210 "White Eagle" Squadron of the Israeli Air Force is an IAI Eitan squadron based at Tel Nof Airbase.

== History ==
The squadron was inaugurated on December 20, 2010, at a ceremony at Tel Nof, and accepted its first UAV in February 2011. Its first commander was Lt. Colonel S. It is currently led by Lt. Colonel A.

210 Squadron is the IAF's first UAV unit to operate away from the IAF's traditional UAV hub at Palmachim. Tel Nof offers a longer runway and the more extensive infrastructure required by the two-ton class Eitan, and will help the integration of UAV operations into the IAF's core operational thinking. The squadron's aircraft wear a Light Compass Grey scheme, and feature tail art in the shape of a white eagle against a black background on their vertical stabilizers.

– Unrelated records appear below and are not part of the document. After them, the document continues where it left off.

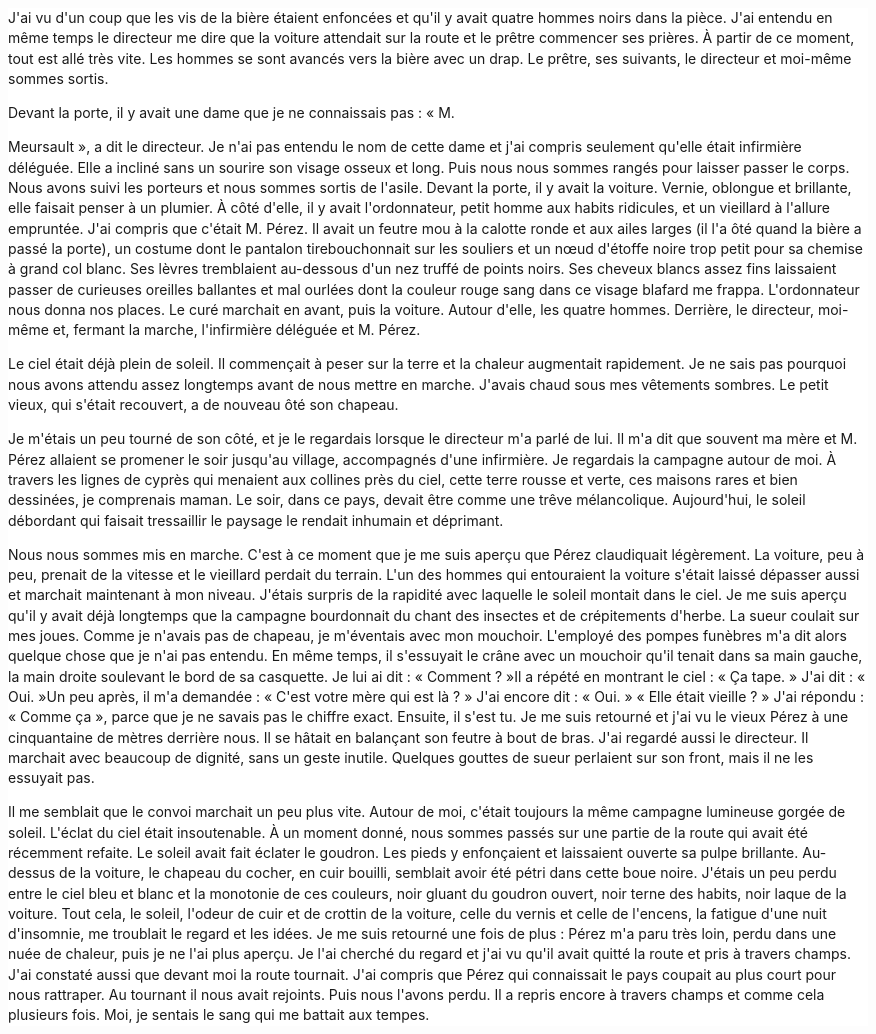 J'ai vu d'un coup que les vis de la bière étaient enfoncées et qu'il y avait quatre hommes noirs dans la pièce. J'ai entendu en même temps le directeur me dire que la voiture attendait sur la route et le prêtre commencer ses prières. À partir de ce moment, tout est allé très vite. Les hommes se sont avancés vers la bière avec un drap. Le prêtre, ses suivants, le directeur et moi-même sommes sortis.

Devant la porte, il y avait une dame que je ne connaissais pas : « M.

Meursault », a dit le directeur. Je n'ai pas entendu le nom de cette dame et j'ai compris seulement qu'elle était infirmière déléguée. Elle a incliné sans un sourire son visage osseux et long. Puis nous nous sommes rangés pour laisser passer le corps. Nous avons suivi les porteurs et nous sommes sortis de l'asile. Devant la porte, il y avait la voiture. Vernie, oblongue et brillante, elle faisait penser à un plumier. À côté d'elle, il y avait l'ordonnateur, petit homme aux habits ridicules, et un vieillard à l'allure empruntée. J'ai compris que c'était M. Pérez. Il avait un feutre mou à la calotte ronde et aux ailes larges (il l'a ôté quand la bière a passé la porte), un costume dont le pantalon tirebouchonnait sur les souliers et un nœud d'étoffe noire trop petit pour sa chemise à grand col blanc. Ses lèvres tremblaient au-dessous d'un nez truffé de points noirs. Ses cheveux blancs assez fins laissaient passer de curieuses oreilles ballantes et mal ourlées dont la couleur rouge sang dans ce visage blafard me frappa. L'ordonnateur nous donna nos places. Le curé marchait en avant, puis la voiture. Autour d'elle, les quatre hommes. Derrière, le directeur, moi-même et, fermant la marche, l'infirmière déléguée et M. Pérez.

Le ciel était déjà plein de soleil. Il commençait à peser sur la terre et la chaleur augmentait rapidement. Je ne sais pas pourquoi nous avons attendu assez longtemps avant de nous mettre en marche. J'avais chaud sous mes vêtements sombres. Le petit vieux, qui s'était recouvert, a de nouveau ôté son chapeau.

Je m'étais un peu tourné de son côté, et je le regardais lorsque le directeur m'a parlé de lui. Il m'a dit que souvent ma mère et M. Pérez allaient se promener le soir jusqu'au village, accompagnés d'une infirmière. Je regardais la campagne autour de moi. À travers les lignes de cyprès qui menaient aux collines près du ciel, cette terre rousse et verte, ces maisons rares et bien dessinées, je comprenais maman. Le soir, dans ce pays, devait être comme une trêve mélancolique. Aujourd'hui, le soleil débordant qui faisait tressaillir le paysage le rendait inhumain et déprimant.

Nous nous sommes mis en marche. C'est à ce moment que je me suis aperçu que Pérez claudiquait légèrement. La voiture, peu à peu, prenait de la vitesse et le vieillard perdait du terrain. L'un des hommes qui entouraient la voiture s'était laissé dépasser aussi et marchait maintenant à mon niveau. J'étais surpris de la rapidité avec laquelle le soleil montait dans le ciel. Je me suis aperçu qu'il y avait déjà longtemps que la campagne bourdonnait du chant des insectes et de crépitements d'herbe. La sueur coulait sur mes joues. Comme je n'avais pas de chapeau, je m'éventais avec mon mouchoir. L'employé des pompes funèbres m'a dit alors quelque chose que je n'ai pas entendu. En même temps, il s'essuyait le crâne avec un mouchoir qu'il tenait dans sa main gauche, la main droite soulevant le bord de sa casquette. Je lui ai dit : « Comment ? »Il a répété en montrant le ciel : « Ça tape. » J'ai dit : « Oui. »Un peu après, il m'a demandée : « C'est votre mère qui est là ? » J'ai encore dit : « Oui. » « Elle était vieille ? » J'ai répondu : « Comme ça », parce que je ne savais pas le chiffre exact. Ensuite, il s'est tu. Je me suis retourné et j'ai vu le vieux Pérez à une cinquantaine de mètres derrière nous. Il se hâtait en balançant son feutre à bout de bras. J'ai regardé aussi le directeur. Il marchait avec beaucoup de dignité, sans un geste inutile. Quelques gouttes de sueur perlaient sur son front, mais il ne les essuyait pas.

Il me semblait que le convoi marchait un peu plus vite. Autour de moi, c'était toujours la même campagne lumineuse gorgée de soleil. L'éclat du ciel était insoutenable. À un moment donné, nous sommes passés sur une partie de la route qui avait été récemment refaite. Le soleil avait fait éclater le goudron. Les pieds y enfonçaient et laissaient ouverte sa pulpe brillante. Au-dessus de la voiture, le chapeau du cocher, en cuir bouilli, semblait avoir été pétri dans cette boue noire. J'étais un peu perdu entre le ciel bleu et blanc et la monotonie de ces couleurs, noir gluant du goudron ouvert, noir terne des habits, noir laque de la voiture. Tout cela, le soleil, l'odeur de cuir et de crottin de la voiture, celle du vernis et celle de l'encens, la fatigue d'une nuit d'insomnie, me troublait le regard et les idées. Je me suis retourné une fois de plus : Pérez m'a paru très loin, perdu dans une nuée de chaleur, puis je ne l'ai plus aperçu. Je l'ai cherché du regard et j'ai vu qu'il avait quitté la route et pris à travers champs. J'ai constaté aussi que devant moi la route tournait. J'ai compris que Pérez qui connaissait le pays coupait au plus court pour nous rattraper. Au tournant il nous avait rejoints. Puis nous l'avons perdu. Il a repris encore à travers champs et comme cela plusieurs fois. Moi, je sentais le sang qui me battait aux tempes.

On January 29, 2012, one of the squadron's UAVs crashed shortly after takeoff from Tel Nof. falling near Kibbutz Hafetz Haim. The aircraft suffered damages estimated at several million dollars. The Eitan fleet was grounded for several months until two investigative teams, one by the air force and another by Israel Aircraft Industries, submitted their findings. The aircraft was found to have gone down during flight testing of a navigational component fitted on one of its wings, which broke. After additional tests by IAI, the air force permitted the Eitan back into the air in September 2012.

Two months later the squadron took part in Operation Cast Lead. 210 Squadron and the Eitan have been mentioned amid the talk of a possible Israeli strike against Iran's nuclear program. The UAV's high service ceiling, its ability to stay a loft for a considerable amount of time, and large payload and range, have made it especially suited for long-range and advanced reconnaissance and intelligence missions. The aircraft have been linked to possible Israeli strikes against Iranian arms convoy in Sudan.

In 2017, the squadron received "Ethan" aircraft of an improved model with increased carrying capacity and new capabilities. which increased the SDA of the squadron by 50%.

During the Gaza war, it also played a key role in targeting Hamas militants while flying from Tel Nof Airbase.